Analysis: An unregistered instrument, even if compulsorily registrable, does not by itself prevent a court or tribunal from examining whether the underlying arrangement is in substance a lease. A lease is a transfer of a right to enjoy property, and such transfer may arise expressly or by implication. On the facts, the assessee had consistently recognised lease rentals proportionately over the lease period, and there was no material to show that the accounting method adopted resulted in tax avoidance. The remand by the High Court did not disturb the earlier factual foundation on which the transaction had been treated as lease-related receipts.
Conclusion: The unregistered lease deed did not bar examination of the transaction as a lease, and the addition made by the Assessing Officer was not justified.
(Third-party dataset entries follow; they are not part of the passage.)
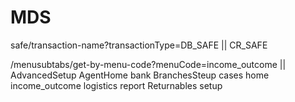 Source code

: # MDS

safe/transaction-name?transactionType=DB_SAFE || CR_SAFE

/menusubtabs/get-by-menu-code?menuCode=income_outcome || AdvancedSetup
AgentHome
bank
BranchesSteup
cases
home
income_outcome
logistics
report
Returnables
setup

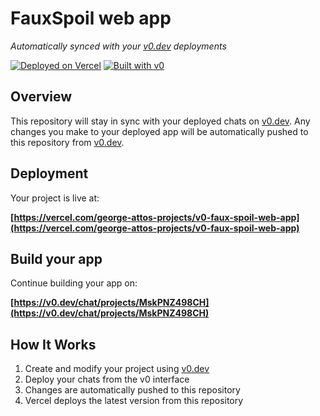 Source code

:# FauxSpoil web app

*Automatically synced with your [v0.dev](https://v0.dev) deployments*

[![Deployed on Vercel](https://img.shields.io/badge/Deployed%20on-Vercel-black?style=for-the-badge&logo=vercel)](https://vercel.com/george-attos-projects/v0-faux-spoil-web-app)
[![Built with v0](https://img.shields.io/badge/Built%20with-v0.dev-black?style=for-the-badge)](https://v0.dev/chat/projects/MskPNZ498CH)

## Overview

This repository will stay in sync with your deployed chats on [v0.dev](https://v0.dev).
Any changes you make to your deployed app will be automatically pushed to this repository from [v0.dev](https://v0.dev).

## Deployment

Your project is live at:

**[https://vercel.com/george-attos-projects/v0-faux-spoil-web-app](https://vercel.com/george-attos-projects/v0-faux-spoil-web-app)**

## Build your app

Continue building your app on:

**[https://v0.dev/chat/projects/MskPNZ498CH](https://v0.dev/chat/projects/MskPNZ498CH)**

## How It Works

1. Create and modify your project using [v0.dev](https://v0.dev)
2. Deploy your chats from the v0 interface
3. Changes are automatically pushed to this repository
4. Vercel deploys the latest version from this repository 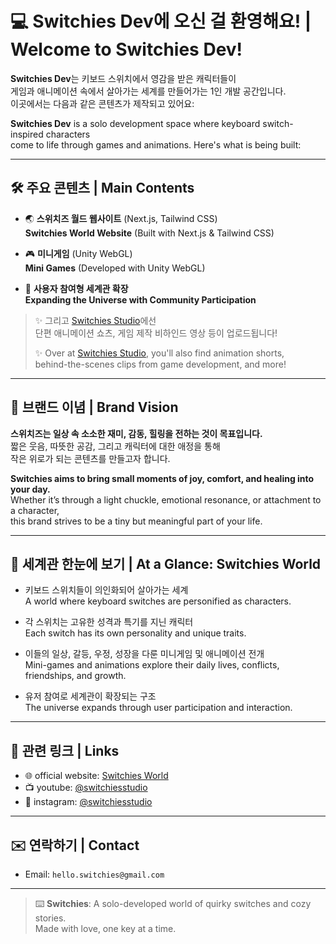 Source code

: # 💻 Switchies Dev에 오신 걸 환영해요! | Welcome to Switchies Dev!


**Switchies Dev**는 키보드 스위치에서 영감을 받은 캐릭터들이  
게임과 애니메이션 속에서 살아가는 세계를 만들어가는 1인 개발 공간입니다.  
이곳에서는 다음과 같은 콘텐츠가 제작되고 있어요:

**Switchies Dev** is a solo development space where keyboard switch-inspired characters  
come to life through games and animations. Here's what is being built:

---

## 🛠 주요 콘텐츠 | Main Contents


- 🌏 **스위치즈 월드 웹사이트** (Next.js, Tailwind CSS)  
  **Switchies World Website** (Built with Next.js & Tailwind CSS)

- 🎮 **미니게임** (Unity WebGL)  
  **Mini Games** (Developed with Unity WebGL)

- 👬 **사용자 참여형 세계관 확장**  
  **Expanding the Universe with Community Participation**

> ✨ 그리고 [Switchies Studio](https://youtube.com/@switchiesstudio)에선  
> 단편 애니메이션 쇼츠, 게임 제작 비하인드 영상 등이 업로드됩니다!  
>  
> ✨ Over at [Switchies Studio](https://youtube.com/@switchiesstudio), you'll also find animation shorts,  
> behind-the-scenes clips from game development, and more!

---

## 🎯 브랜드 이념 | Brand Vision


**스위치즈는 일상 속 소소한 재미, 감동, 힐링을 전하는 것이 목표입니다.**  
짧은 웃음, 따뜻한 공감, 그리고 캐릭터에 대한 애정을 통해  
작은 위로가 되는 콘텐츠를 만들고자 합니다.

**Switchies aims to bring small moments of joy, comfort, and healing into your day.**  
Whether it’s through a light chuckle, emotional resonance, or attachment to a character,  
this brand strives to be a tiny but meaningful part of your life.

---

## 🧩 세계관 한눈에 보기 | At a Glance: Switchies World


- 키보드 스위치들이 의인화되어 살아가는 세계  
  A world where keyboard switches are personified as characters.

- 각 스위치는 고유한 성격과 특기를 지닌 캐릭터  
  Each switch has its own personality and unique traits.

- 이들의 일상, 갈등, 우정, 성장을 다룬 미니게임 및 애니메이션 전개  
  Mini-games and animations explore their daily lives, conflicts, friendships, and growth.

- 유저 참여로 세계관이 확장되는 구조  
  The universe expands through user participation and interaction.


---

## 🔗 관련 링크 | Links


- 🌐 official website: [Switchies World](https://switchiesworld.com)  
- 📺 youtube: [@switchiesstudio](https://youtube.com/@switchiesstudio)  
- 📸 instagram: [@switchiesstudio](https://instagram.com/switchiesstudio)

---

## ✉️ 연락하기 | Contact


- Email: `hello.switchies@gmail.com`  

---

> ⌨️ **Switchies**: A solo-developed world of quirky switches and cozy stories.  
> Made with love, one key at a time.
Issue (ii): Whether the addition of Rs. 1.74 crore on account of lease deposits or lump-sum leasing charges was sustainable.
Analysis: Since the receipts were linked to lease transactions and were being offered to tax consistently on a proportionate basis in accordance with the lease period, the Revenue was not justified in disturbing the disclosed treatment. The material on record did not justify treating the entire amount as revenue of the year in question in the manner adopted by the Assessing Officer.
Conclusion: The addition of Rs. 1.74 crore was unsustainable and stood deleted, in favour of the assessee.
Final Conclusion: The appeal succeeded, and the assessee obtained complete relief in respect of the disputed addition.
Ratio Decidendi: An unregistered lease deed does not preclude determination of the real nature of the transaction, and a consistently followed proportionate method of recognising lease income cannot be rejected absent material showing tax avoidance.